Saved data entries
* * *

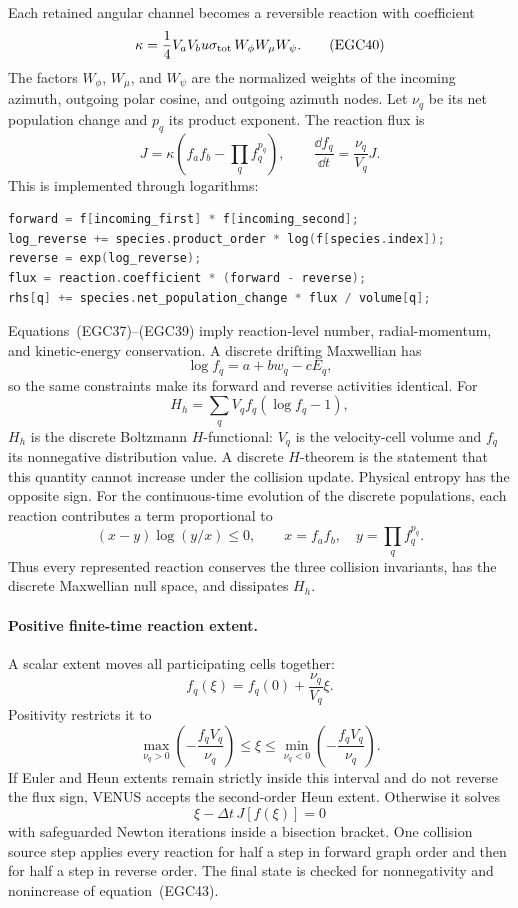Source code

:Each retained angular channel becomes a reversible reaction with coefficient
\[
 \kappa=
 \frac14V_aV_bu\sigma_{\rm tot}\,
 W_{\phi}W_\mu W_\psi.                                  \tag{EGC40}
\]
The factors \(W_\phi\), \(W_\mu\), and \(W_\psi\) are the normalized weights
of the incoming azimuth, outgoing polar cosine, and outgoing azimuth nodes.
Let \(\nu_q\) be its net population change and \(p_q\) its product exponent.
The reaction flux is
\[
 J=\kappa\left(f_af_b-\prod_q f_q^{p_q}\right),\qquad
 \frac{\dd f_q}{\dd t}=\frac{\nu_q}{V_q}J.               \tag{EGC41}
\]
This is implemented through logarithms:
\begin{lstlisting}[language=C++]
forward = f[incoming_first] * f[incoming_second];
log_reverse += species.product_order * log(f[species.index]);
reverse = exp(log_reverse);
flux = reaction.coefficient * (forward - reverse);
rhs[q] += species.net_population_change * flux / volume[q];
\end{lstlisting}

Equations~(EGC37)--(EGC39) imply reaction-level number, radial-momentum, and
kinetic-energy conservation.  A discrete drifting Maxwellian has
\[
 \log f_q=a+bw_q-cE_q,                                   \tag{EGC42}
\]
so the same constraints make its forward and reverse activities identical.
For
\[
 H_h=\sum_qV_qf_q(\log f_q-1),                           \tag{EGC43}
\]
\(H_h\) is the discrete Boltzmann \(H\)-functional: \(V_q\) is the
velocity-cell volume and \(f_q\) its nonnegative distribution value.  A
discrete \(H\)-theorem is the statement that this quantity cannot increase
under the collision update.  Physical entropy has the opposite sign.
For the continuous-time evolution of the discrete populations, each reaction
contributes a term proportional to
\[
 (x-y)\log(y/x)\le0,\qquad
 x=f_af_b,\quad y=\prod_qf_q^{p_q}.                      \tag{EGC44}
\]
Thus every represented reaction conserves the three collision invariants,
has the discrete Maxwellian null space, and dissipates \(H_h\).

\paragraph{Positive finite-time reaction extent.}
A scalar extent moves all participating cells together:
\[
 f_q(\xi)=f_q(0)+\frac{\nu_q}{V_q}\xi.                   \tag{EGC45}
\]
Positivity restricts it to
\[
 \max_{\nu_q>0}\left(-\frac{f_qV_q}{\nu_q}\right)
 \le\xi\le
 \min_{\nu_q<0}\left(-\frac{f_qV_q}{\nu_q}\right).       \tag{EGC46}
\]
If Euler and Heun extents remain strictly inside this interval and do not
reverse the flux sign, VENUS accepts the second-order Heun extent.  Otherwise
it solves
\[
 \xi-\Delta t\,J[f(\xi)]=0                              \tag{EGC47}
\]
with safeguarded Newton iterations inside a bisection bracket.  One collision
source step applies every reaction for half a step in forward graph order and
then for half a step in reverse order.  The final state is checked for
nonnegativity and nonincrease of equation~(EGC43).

* * *

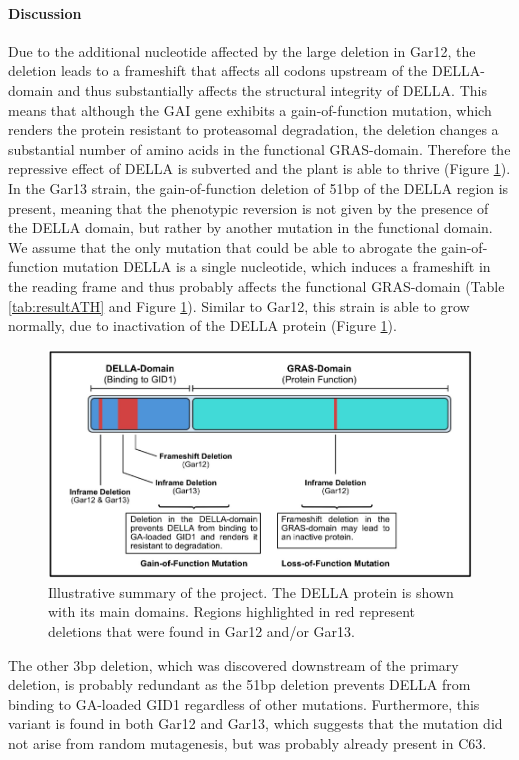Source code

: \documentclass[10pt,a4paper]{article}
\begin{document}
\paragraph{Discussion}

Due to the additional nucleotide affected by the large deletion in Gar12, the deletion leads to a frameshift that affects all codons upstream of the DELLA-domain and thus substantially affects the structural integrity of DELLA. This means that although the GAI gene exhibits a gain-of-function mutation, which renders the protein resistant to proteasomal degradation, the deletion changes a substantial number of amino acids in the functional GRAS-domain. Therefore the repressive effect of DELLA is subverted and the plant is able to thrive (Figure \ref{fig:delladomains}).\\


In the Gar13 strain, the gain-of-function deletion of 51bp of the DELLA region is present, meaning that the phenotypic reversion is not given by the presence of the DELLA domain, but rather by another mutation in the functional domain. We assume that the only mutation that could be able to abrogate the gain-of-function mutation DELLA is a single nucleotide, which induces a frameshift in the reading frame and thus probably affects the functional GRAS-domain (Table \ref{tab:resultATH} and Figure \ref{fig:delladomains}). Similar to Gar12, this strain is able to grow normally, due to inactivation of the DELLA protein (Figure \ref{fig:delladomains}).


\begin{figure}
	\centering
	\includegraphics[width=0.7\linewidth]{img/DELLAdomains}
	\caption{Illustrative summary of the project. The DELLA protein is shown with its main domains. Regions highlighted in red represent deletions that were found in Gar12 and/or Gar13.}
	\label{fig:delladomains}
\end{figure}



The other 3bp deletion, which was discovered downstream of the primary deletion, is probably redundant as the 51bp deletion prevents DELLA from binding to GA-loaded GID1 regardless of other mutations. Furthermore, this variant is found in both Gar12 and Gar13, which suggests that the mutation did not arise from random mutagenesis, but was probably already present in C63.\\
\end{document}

* * *

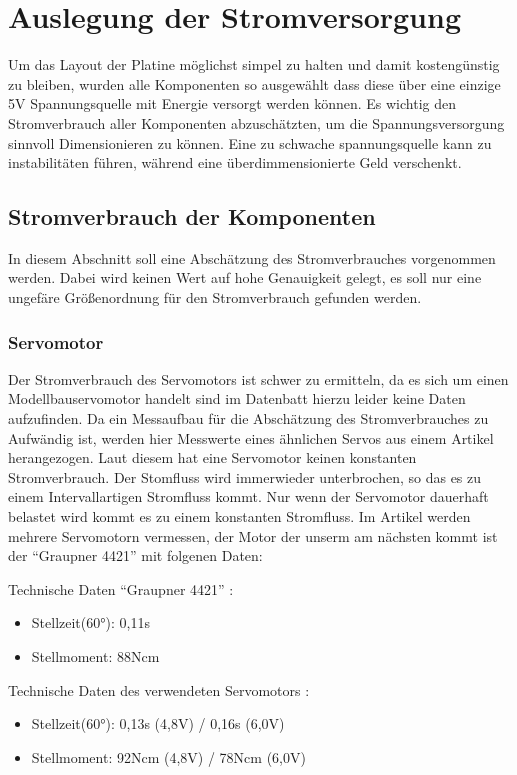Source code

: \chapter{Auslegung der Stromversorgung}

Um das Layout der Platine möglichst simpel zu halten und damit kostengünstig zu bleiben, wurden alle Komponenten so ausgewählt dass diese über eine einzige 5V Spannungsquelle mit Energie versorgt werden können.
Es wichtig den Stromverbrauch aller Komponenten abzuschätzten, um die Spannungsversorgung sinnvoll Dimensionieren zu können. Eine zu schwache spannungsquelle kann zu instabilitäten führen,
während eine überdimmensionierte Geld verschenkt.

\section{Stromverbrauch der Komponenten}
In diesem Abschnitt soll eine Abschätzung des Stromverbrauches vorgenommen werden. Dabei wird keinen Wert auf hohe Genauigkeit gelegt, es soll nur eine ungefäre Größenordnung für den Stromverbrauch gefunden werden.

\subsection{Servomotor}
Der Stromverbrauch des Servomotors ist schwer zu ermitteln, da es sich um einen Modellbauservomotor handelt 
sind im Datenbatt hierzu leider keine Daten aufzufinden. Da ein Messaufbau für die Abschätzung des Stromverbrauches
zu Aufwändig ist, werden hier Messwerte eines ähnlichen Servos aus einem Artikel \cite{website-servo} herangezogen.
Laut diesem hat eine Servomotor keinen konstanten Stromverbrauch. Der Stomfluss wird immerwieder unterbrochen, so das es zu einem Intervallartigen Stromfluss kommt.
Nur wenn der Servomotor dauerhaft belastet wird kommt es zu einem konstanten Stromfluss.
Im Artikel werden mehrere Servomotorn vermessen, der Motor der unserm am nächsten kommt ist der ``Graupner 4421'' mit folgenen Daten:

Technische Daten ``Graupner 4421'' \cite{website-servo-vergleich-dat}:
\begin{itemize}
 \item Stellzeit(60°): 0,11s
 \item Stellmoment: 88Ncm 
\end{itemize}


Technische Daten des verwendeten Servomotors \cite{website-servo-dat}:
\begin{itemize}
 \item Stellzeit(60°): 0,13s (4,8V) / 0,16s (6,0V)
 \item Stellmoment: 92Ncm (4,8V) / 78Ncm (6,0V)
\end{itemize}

* * *

= Exercise brief =
For the records above, tally the lines in which "kommt" appears, and give the number by itself.

= Output below =
3